(Saved data entries)
╔══

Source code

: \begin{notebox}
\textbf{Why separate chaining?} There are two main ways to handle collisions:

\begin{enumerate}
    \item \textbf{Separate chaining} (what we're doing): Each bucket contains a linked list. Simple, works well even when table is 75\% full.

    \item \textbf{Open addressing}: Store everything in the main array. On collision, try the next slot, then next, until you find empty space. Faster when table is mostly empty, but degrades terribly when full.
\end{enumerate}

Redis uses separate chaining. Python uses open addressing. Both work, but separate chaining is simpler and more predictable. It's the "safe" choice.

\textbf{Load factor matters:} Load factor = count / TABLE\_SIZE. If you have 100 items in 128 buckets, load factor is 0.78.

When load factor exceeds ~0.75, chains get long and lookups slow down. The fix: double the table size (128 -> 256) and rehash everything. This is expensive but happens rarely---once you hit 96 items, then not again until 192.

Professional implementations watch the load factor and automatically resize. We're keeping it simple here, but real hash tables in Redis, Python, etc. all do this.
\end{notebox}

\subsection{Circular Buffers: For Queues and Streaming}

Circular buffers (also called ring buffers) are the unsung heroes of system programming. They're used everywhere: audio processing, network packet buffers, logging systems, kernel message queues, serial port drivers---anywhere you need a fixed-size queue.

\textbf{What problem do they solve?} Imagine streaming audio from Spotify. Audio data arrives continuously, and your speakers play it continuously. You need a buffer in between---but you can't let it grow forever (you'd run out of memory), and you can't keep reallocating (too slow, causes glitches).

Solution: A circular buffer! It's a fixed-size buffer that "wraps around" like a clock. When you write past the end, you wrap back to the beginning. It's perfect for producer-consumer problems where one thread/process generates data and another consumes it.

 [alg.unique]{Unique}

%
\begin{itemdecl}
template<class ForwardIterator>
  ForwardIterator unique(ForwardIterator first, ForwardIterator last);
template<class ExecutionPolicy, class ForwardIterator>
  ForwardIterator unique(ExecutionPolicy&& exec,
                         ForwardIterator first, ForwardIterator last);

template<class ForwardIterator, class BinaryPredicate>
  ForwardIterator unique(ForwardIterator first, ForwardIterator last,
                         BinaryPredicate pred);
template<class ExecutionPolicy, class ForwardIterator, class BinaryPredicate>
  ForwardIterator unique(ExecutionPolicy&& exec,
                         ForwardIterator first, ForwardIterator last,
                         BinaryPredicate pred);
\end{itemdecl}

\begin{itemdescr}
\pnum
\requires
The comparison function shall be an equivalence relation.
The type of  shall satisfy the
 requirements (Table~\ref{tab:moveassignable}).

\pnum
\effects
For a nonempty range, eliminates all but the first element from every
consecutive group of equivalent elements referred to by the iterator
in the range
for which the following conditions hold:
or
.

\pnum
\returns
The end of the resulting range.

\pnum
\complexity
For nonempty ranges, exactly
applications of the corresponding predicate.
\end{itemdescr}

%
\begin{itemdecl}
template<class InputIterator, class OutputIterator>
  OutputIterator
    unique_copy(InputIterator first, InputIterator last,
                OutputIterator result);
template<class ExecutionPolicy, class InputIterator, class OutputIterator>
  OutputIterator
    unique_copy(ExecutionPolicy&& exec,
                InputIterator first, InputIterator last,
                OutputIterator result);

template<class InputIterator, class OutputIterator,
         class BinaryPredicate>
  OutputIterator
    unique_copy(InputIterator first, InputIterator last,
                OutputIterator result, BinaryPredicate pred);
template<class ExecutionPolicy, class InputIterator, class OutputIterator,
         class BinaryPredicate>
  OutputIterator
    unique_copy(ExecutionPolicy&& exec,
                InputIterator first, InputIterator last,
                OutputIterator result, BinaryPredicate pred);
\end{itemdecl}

╚══

Reproduce exactly the lines above from the line with "template<class ExecutionPolicy, class ForwardIterator>" to the line with "in the range", including both, and add nothing.

- _RESPONSE TO THE TASK_:
template<class ExecutionPolicy, class ForwardIterator>
  ForwardIterator unique(ExecutionPolicy&& exec,
                         ForwardIterator first, ForwardIterator last);

template<class ForwardIterator, class BinaryPredicate>
  ForwardIterator unique(ForwardIterator first, ForwardIterator last,
                         BinaryPredicate pred);
template<class ExecutionPolicy, class ForwardIterator, class BinaryPredicate>
  ForwardIterator unique(ExecutionPolicy&& exec,
                         ForwardIterator first, ForwardIterator last,
                         BinaryPredicate pred);
\end{itemdecl}

\begin{itemdescr}
\pnum
\requires
The comparison function shall be an equivalence relation.
The type of  shall satisfy the
 requirements (Table~\ref{tab:moveassignable}).

\pnum
\effects
For a nonempty range, eliminates all but the first element from every
consecutive group of equivalent elements referred to by the iterator
in the range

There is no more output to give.